EXERCISE AIM: Among the records that follow, how many lines include the string "curl"? Only the number is wanted.
RECORDED INFORMATION: Begin
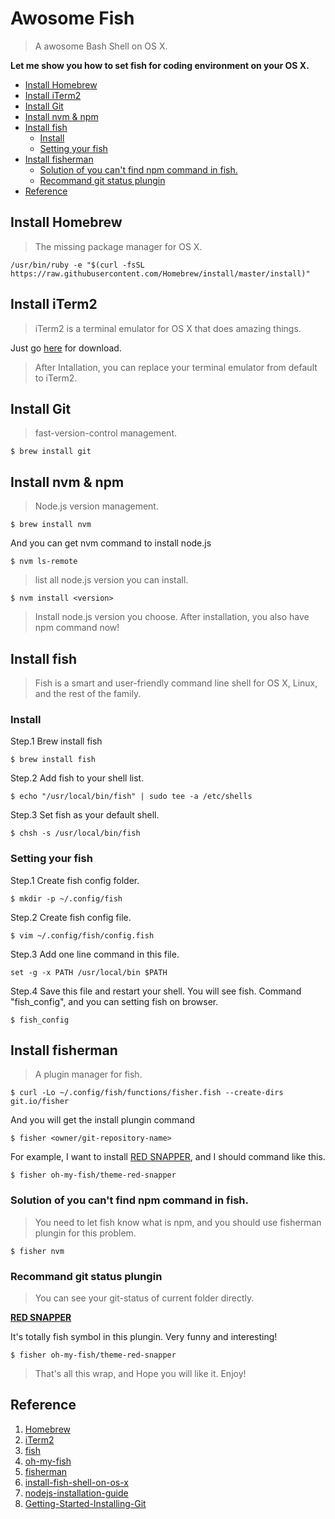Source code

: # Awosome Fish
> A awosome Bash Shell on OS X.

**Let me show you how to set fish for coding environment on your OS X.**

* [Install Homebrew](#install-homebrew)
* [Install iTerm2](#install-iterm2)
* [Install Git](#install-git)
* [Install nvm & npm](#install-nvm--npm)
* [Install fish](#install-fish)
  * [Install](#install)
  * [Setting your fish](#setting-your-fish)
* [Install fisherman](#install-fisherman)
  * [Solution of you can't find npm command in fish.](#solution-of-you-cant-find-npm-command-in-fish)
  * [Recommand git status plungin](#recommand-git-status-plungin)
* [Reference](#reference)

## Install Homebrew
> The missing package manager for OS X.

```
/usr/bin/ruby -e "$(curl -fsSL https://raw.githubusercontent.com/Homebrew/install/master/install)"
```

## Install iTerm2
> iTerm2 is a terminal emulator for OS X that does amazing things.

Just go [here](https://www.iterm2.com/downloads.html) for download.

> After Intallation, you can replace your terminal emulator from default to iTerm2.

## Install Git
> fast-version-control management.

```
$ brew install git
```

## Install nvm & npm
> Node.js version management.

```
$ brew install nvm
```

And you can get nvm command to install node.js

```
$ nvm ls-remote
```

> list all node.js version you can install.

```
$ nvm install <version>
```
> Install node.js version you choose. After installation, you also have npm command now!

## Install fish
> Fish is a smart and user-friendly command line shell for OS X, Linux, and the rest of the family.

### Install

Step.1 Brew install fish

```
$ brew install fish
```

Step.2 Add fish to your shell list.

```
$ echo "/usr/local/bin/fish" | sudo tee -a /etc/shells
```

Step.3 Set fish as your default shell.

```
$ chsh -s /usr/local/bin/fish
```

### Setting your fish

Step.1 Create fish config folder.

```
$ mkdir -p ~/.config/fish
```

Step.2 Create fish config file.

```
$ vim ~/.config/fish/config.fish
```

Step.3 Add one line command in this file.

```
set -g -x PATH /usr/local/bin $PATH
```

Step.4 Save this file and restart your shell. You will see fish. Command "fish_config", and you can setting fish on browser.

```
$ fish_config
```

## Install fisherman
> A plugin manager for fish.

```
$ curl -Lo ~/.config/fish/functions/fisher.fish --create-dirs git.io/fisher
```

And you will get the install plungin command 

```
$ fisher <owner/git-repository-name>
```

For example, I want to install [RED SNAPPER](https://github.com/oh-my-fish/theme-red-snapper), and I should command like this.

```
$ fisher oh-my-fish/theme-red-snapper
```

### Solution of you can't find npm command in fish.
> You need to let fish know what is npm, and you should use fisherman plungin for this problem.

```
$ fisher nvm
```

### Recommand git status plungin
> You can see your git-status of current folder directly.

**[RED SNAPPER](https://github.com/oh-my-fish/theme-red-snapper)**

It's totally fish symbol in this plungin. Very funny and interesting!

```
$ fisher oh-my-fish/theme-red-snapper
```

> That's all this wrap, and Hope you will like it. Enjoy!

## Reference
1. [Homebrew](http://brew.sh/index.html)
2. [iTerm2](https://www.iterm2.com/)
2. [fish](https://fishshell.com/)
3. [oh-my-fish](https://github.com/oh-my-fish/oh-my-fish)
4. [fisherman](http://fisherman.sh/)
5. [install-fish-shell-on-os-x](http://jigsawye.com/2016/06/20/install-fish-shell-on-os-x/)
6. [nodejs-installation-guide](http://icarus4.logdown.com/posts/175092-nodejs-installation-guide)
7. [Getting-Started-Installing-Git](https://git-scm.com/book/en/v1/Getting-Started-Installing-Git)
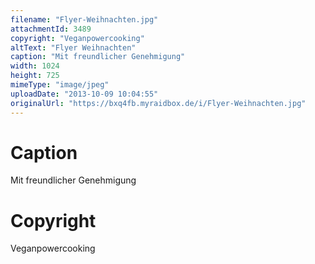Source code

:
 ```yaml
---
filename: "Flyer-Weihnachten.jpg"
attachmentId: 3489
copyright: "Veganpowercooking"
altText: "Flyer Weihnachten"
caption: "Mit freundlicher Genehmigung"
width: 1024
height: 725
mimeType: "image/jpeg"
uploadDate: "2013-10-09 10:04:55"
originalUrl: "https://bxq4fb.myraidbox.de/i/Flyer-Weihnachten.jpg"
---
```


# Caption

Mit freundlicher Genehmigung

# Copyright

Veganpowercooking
RECORDED INFORMATION: End
OUTPUT BELOW: 2